◆ **Exercise description**: Reproduce exactly, from the line containing "where the sum", every line down to the end of the data below.
___ Extracted records ___
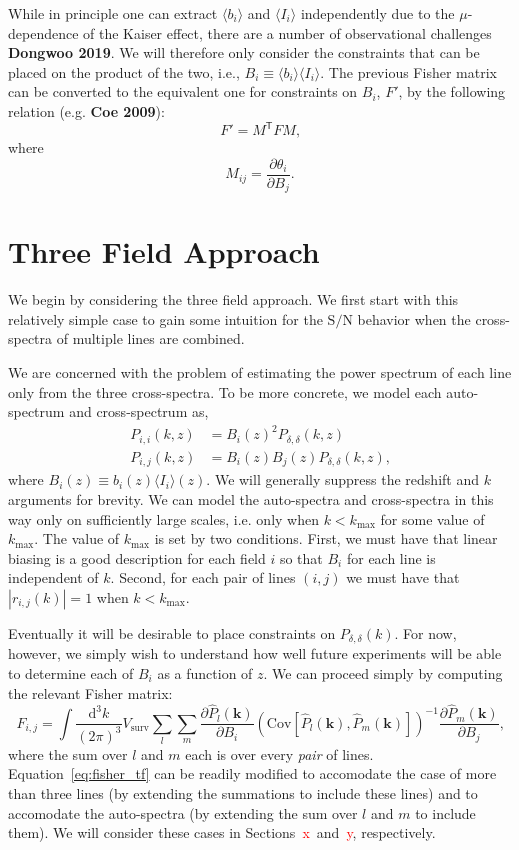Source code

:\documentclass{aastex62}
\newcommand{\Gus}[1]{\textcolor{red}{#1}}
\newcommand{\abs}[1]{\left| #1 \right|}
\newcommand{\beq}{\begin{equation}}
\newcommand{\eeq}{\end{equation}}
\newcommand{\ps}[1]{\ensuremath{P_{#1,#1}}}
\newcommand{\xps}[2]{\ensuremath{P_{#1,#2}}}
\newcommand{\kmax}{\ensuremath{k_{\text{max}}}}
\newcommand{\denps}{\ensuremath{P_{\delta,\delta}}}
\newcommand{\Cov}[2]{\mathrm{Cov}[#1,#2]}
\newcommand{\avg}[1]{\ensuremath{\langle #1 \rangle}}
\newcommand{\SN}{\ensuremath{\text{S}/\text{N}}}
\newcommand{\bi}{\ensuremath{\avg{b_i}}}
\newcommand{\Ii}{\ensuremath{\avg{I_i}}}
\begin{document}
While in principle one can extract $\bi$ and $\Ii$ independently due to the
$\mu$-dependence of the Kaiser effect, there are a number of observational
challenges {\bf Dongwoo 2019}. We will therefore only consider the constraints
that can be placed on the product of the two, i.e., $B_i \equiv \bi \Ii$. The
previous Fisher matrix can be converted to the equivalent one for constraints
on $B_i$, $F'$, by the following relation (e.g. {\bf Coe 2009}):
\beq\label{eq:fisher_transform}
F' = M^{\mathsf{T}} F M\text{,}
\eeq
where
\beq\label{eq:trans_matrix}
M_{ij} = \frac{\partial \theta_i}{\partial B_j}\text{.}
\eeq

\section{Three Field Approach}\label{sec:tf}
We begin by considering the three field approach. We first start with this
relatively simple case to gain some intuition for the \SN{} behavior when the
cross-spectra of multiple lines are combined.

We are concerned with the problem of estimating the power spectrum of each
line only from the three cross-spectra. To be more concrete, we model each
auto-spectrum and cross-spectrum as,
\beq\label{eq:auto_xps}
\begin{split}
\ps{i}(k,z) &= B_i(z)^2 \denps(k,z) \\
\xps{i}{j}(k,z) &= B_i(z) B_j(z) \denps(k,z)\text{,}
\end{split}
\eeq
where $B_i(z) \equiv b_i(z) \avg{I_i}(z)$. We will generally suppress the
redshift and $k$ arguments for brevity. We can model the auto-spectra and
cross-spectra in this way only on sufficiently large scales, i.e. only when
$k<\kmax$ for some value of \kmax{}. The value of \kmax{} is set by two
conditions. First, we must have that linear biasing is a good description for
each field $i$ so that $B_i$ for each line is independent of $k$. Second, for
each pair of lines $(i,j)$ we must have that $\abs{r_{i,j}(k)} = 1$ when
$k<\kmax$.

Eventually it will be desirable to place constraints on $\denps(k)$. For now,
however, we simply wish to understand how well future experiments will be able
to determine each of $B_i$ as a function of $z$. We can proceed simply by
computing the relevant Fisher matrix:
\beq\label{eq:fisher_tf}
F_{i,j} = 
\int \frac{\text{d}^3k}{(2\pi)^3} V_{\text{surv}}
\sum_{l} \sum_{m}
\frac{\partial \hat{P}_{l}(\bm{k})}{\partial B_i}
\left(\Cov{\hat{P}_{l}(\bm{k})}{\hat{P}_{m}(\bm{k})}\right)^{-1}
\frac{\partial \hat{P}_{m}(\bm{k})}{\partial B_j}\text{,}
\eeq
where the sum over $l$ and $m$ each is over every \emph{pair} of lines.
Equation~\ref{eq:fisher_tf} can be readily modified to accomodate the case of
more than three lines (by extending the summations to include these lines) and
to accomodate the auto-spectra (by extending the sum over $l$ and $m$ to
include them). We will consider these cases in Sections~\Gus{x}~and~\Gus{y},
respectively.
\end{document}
___
◆ **Answer to the problem**:
where the sum over $l$ and $m$ each is over every \emph{pair} of lines.
Equation~\ref{eq:fisher_tf} can be readily modified to accomodate the case of
more than three lines (by extending the summations to include these lines) and
to accomodate the auto-spectra (by extending the sum over $l$ and $m$ to
include them). We will consider these cases in Sections~\Gus{x}~and~\Gus{y},
respectively.
\end{document}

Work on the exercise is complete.